The jury convicted Cardilli of operating a continuing criminal enterprise, conspiracy to violate the Travel Act, conspiracy to import controlled substances, three counts of importing cocaine, and three counts of importing marijuana. The jury acquitted Cardilli on one count of importing marijuana.



The jury convicted Haim of operating a continuing criminal enterprise, conspiracy to violate the Travel Act, and three counts of importing cocaine.



The district court granted Martin's motion for a judgment of acquittal on two counts of importing cocaine. The jury convicted Martin of continuing criminal enterprise, conspiracy to violate the Travel Act, and three counts of importing cocaine, but acquitted him of two other counts of importing cocaine.



On the second day of trial, the court took testimony that during a lunch break, one juror was overheard telling another juror that "these guys sitting across from us think they're going to get off on this." The defense asked that the two jurors be examined and also moved that either the two jurors be excused or that a mistrial be granted. The court denied the motion and without repeating the comment, asked the jury as a group whether "any juror has made any kind of decision up to this point that he or she could not keep a completely open mind until all of the evidence is in, and until the case has been explained to you." No juror responded affirmatively and the trial continued.

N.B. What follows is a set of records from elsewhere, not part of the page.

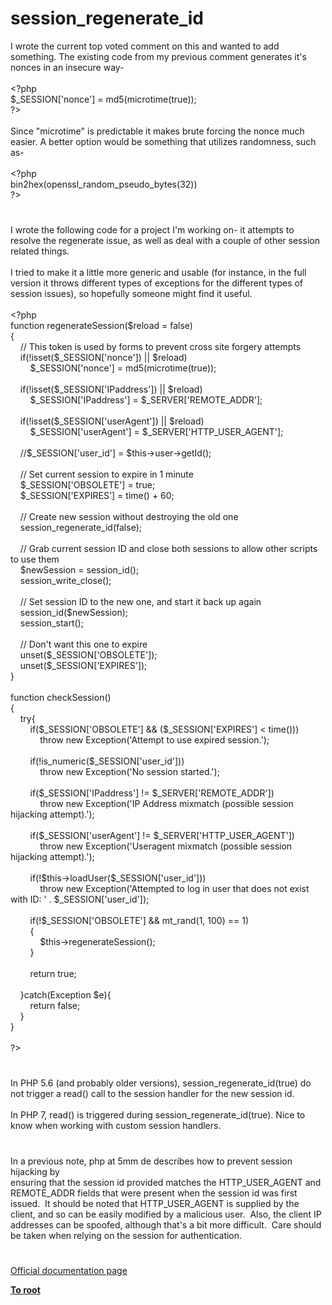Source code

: # session_regenerate_id




<div class="phpcode"><span class="html">
I wrote the current top voted comment on this and wanted to add something. The existing code from my previous comment generates it&apos;s nonces in an insecure way-<br><br><span class="default">&lt;?php<br>$_SESSION</span><span class="keyword">[</span><span class="string">&apos;nonce&apos;</span><span class="keyword">] = </span><span class="default">md5</span><span class="keyword">(</span><span class="default">microtime</span><span class="keyword">(</span><span class="default">true</span><span class="keyword">));<br></span><span class="default">?&gt;<br></span><br>Since &quot;microtime&quot; is predictable it makes brute forcing the nonce much easier. A better option would be something that utilizes randomness, such as-<br><br><span class="default">&lt;?php<br>bin2hex</span><span class="keyword">(</span><span class="default">openssl_random_pseudo_bytes</span><span class="keyword">(</span><span class="default">32</span><span class="keyword">))<br></span><span class="default">?&gt;</span>
</span>
</div>
  

#


<div class="phpcode"><span class="html">
I wrote the following code for a project I&apos;m working on- it attempts to resolve the regenerate issue, as well as deal with a couple of other session related things.<br><br>I tried to make it a little more generic and usable (for instance, in the full version it throws different types of exceptions for the different types of session issues), so hopefully someone might find it useful.<br><br><span class="default">&lt;?php<br></span><span class="keyword">function </span><span class="default">regenerateSession</span><span class="keyword">(</span><span class="default">$reload </span><span class="keyword">= </span><span class="default">false</span><span class="keyword">)<br>{<br>&#xA0; &#xA0; </span><span class="comment">// This token is used by forms to prevent cross site forgery attempts<br>&#xA0; &#xA0; </span><span class="keyword">if(!isset(</span><span class="default">$_SESSION</span><span class="keyword">[</span><span class="string">&apos;nonce&apos;</span><span class="keyword">]) || </span><span class="default">$reload</span><span class="keyword">)<br>&#xA0; &#xA0; &#xA0; &#xA0; </span><span class="default">$_SESSION</span><span class="keyword">[</span><span class="string">&apos;nonce&apos;</span><span class="keyword">] = </span><span class="default">md5</span><span class="keyword">(</span><span class="default">microtime</span><span class="keyword">(</span><span class="default">true</span><span class="keyword">));<br><br>&#xA0; &#xA0; if(!isset(</span><span class="default">$_SESSION</span><span class="keyword">[</span><span class="string">&apos;IPaddress&apos;</span><span class="keyword">]) || </span><span class="default">$reload</span><span class="keyword">)<br>&#xA0; &#xA0; &#xA0; &#xA0; </span><span class="default">$_SESSION</span><span class="keyword">[</span><span class="string">&apos;IPaddress&apos;</span><span class="keyword">] = </span><span class="default">$_SERVER</span><span class="keyword">[</span><span class="string">&apos;REMOTE_ADDR&apos;</span><span class="keyword">];<br><br>&#xA0; &#xA0; if(!isset(</span><span class="default">$_SESSION</span><span class="keyword">[</span><span class="string">&apos;userAgent&apos;</span><span class="keyword">]) || </span><span class="default">$reload</span><span class="keyword">)<br>&#xA0; &#xA0; &#xA0; &#xA0; </span><span class="default">$_SESSION</span><span class="keyword">[</span><span class="string">&apos;userAgent&apos;</span><span class="keyword">] = </span><span class="default">$_SERVER</span><span class="keyword">[</span><span class="string">&apos;HTTP_USER_AGENT&apos;</span><span class="keyword">];<br><br>&#xA0; &#xA0; </span><span class="comment">//$_SESSION[&apos;user_id&apos;] = $this-&gt;user-&gt;getId();<br><br>&#xA0; &#xA0; // Set current session to expire in 1 minute<br>&#xA0; &#xA0; </span><span class="default">$_SESSION</span><span class="keyword">[</span><span class="string">&apos;OBSOLETE&apos;</span><span class="keyword">] = </span><span class="default">true</span><span class="keyword">;<br>&#xA0; &#xA0; </span><span class="default">$_SESSION</span><span class="keyword">[</span><span class="string">&apos;EXPIRES&apos;</span><span class="keyword">] = </span><span class="default">time</span><span class="keyword">() + </span><span class="default">60</span><span class="keyword">;<br><br>&#xA0; &#xA0; </span><span class="comment">// Create new session without destroying the old one<br>&#xA0; &#xA0; </span><span class="default">session_regenerate_id</span><span class="keyword">(</span><span class="default">false</span><span class="keyword">);<br><br>&#xA0; &#xA0; </span><span class="comment">// Grab current session ID and close both sessions to allow other scripts to use them<br>&#xA0; &#xA0; </span><span class="default">$newSession </span><span class="keyword">= </span><span class="default">session_id</span><span class="keyword">();<br>&#xA0; &#xA0; </span><span class="default">session_write_close</span><span class="keyword">();<br><br>&#xA0; &#xA0; </span><span class="comment">// Set session ID to the new one, and start it back up again<br>&#xA0; &#xA0; </span><span class="default">session_id</span><span class="keyword">(</span><span class="default">$newSession</span><span class="keyword">);<br>&#xA0; &#xA0; </span><span class="default">session_start</span><span class="keyword">();<br><br>&#xA0; &#xA0; </span><span class="comment">// Don&apos;t want this one to expire<br>&#xA0; &#xA0; </span><span class="keyword">unset(</span><span class="default">$_SESSION</span><span class="keyword">[</span><span class="string">&apos;OBSOLETE&apos;</span><span class="keyword">]);<br>&#xA0; &#xA0; unset(</span><span class="default">$_SESSION</span><span class="keyword">[</span><span class="string">&apos;EXPIRES&apos;</span><span class="keyword">]);<br>}<br><br>function </span><span class="default">checkSession</span><span class="keyword">()<br>{<br>&#xA0; &#xA0; try{<br>&#xA0; &#xA0; &#xA0; &#xA0; if(</span><span class="default">$_SESSION</span><span class="keyword">[</span><span class="string">&apos;OBSOLETE&apos;</span><span class="keyword">] &amp;&amp; (</span><span class="default">$_SESSION</span><span class="keyword">[</span><span class="string">&apos;EXPIRES&apos;</span><span class="keyword">] &lt; </span><span class="default">time</span><span class="keyword">()))<br>&#xA0; &#xA0; &#xA0; &#xA0; &#xA0; &#xA0; throw new </span><span class="default">Exception</span><span class="keyword">(</span><span class="string">&apos;Attempt to use expired session.&apos;</span><span class="keyword">);<br><br>&#xA0; &#xA0; &#xA0; &#xA0; if(!</span><span class="default">is_numeric</span><span class="keyword">(</span><span class="default">$_SESSION</span><span class="keyword">[</span><span class="string">&apos;user_id&apos;</span><span class="keyword">]))<br>&#xA0; &#xA0; &#xA0; &#xA0; &#xA0; &#xA0; throw new </span><span class="default">Exception</span><span class="keyword">(</span><span class="string">&apos;No session started.&apos;</span><span class="keyword">);<br><br>&#xA0; &#xA0; &#xA0; &#xA0; if(</span><span class="default">$_SESSION</span><span class="keyword">[</span><span class="string">&apos;IPaddress&apos;</span><span class="keyword">] != </span><span class="default">$_SERVER</span><span class="keyword">[</span><span class="string">&apos;REMOTE_ADDR&apos;</span><span class="keyword">])<br>&#xA0; &#xA0; &#xA0; &#xA0; &#xA0; &#xA0; throw new </span><span class="default">Exception</span><span class="keyword">(</span><span class="string">&apos;IP Address mixmatch (possible session hijacking attempt).&apos;</span><span class="keyword">);<br><br>&#xA0; &#xA0; &#xA0; &#xA0; if(</span><span class="default">$_SESSION</span><span class="keyword">[</span><span class="string">&apos;userAgent&apos;</span><span class="keyword">] != </span><span class="default">$_SERVER</span><span class="keyword">[</span><span class="string">&apos;HTTP_USER_AGENT&apos;</span><span class="keyword">])<br>&#xA0; &#xA0; &#xA0; &#xA0; &#xA0; &#xA0; throw new </span><span class="default">Exception</span><span class="keyword">(</span><span class="string">&apos;Useragent mixmatch (possible session hijacking attempt).&apos;</span><span class="keyword">);<br><br>&#xA0; &#xA0; &#xA0; &#xA0; if(!</span><span class="default">$this</span><span class="keyword">-&gt;</span><span class="default">loadUser</span><span class="keyword">(</span><span class="default">$_SESSION</span><span class="keyword">[</span><span class="string">&apos;user_id&apos;</span><span class="keyword">]))<br>&#xA0; &#xA0; &#xA0; &#xA0; &#xA0; &#xA0; throw new </span><span class="default">Exception</span><span class="keyword">(</span><span class="string">&apos;Attempted to log in user that does not exist with ID: &apos; </span><span class="keyword">. </span><span class="default">$_SESSION</span><span class="keyword">[</span><span class="string">&apos;user_id&apos;</span><span class="keyword">]);<br><br>&#xA0; &#xA0; &#xA0; &#xA0; if(!</span><span class="default">$_SESSION</span><span class="keyword">[</span><span class="string">&apos;OBSOLETE&apos;</span><span class="keyword">] &amp;&amp; </span><span class="default">mt_rand</span><span class="keyword">(</span><span class="default">1</span><span class="keyword">, </span><span class="default">100</span><span class="keyword">) == </span><span class="default">1</span><span class="keyword">)<br>&#xA0; &#xA0; &#xA0; &#xA0; {<br>&#xA0; &#xA0; &#xA0; &#xA0; &#xA0; &#xA0; </span><span class="default">$this</span><span class="keyword">-&gt;</span><span class="default">regenerateSession</span><span class="keyword">();<br>&#xA0; &#xA0; &#xA0; &#xA0; }<br><br>&#xA0; &#xA0; &#xA0; &#xA0; return </span><span class="default">true</span><span class="keyword">;<br><br>&#xA0; &#xA0; }catch(</span><span class="default">Exception $e</span><span class="keyword">){<br>&#xA0; &#xA0; &#xA0; &#xA0; return </span><span class="default">false</span><span class="keyword">;<br>&#xA0; &#xA0; }<br>}<br><br></span><span class="default">?&gt;</span>
</span>
</div>
  

#


<div class="phpcode"><span class="html">
In PHP 5.6 (and probably older versions), session_regenerate_id(true) do not trigger a read() call to the session handler for the new session id. <br><br>In PHP 7, read() is triggered during session_regenerate_id(true). Nice to know when working with custom session handlers.</span>
</div>
  

#


<div class="phpcode"><span class="html">
In a previous note, php at 5mm de describes how to prevent session hijacking by<br>ensuring that the session id provided matches the HTTP_USER_AGENT and REMOTE_ADDR fields that were present when the session id was first issued.&#xA0; It should be noted that HTTP_USER_AGENT is supplied by the client, and so can be easily modified by a malicious user.&#xA0; Also, the client IP addresses can be spoofed, although that&apos;s a bit more difficult.&#xA0; Care should be taken when relying on the session for authentication.</span>
</div>
  

#

[Official documentation page](https://www.php.net/manual/en/function.session-regenerate-id.php)

**[To root](/README.md)**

One of the same jurors later was heard to say from the jury box "do it to him good" as a Drug Enforcement Agency agent was about to testify. The defense again moved that the juror be excused or that the court grant a mistrial. The district court denied the motion.



All appellants contend that the district court failed to adequately investigate the alleged incidents of juror misconduct, and that the evidence is insufficient to prove their guilt beyond a reasonable doubt. Martin contends that the district court erred in denying his motion for severance. Bucchiere and Harris contend that the district court erred in admitting the declarations of co-conspirators.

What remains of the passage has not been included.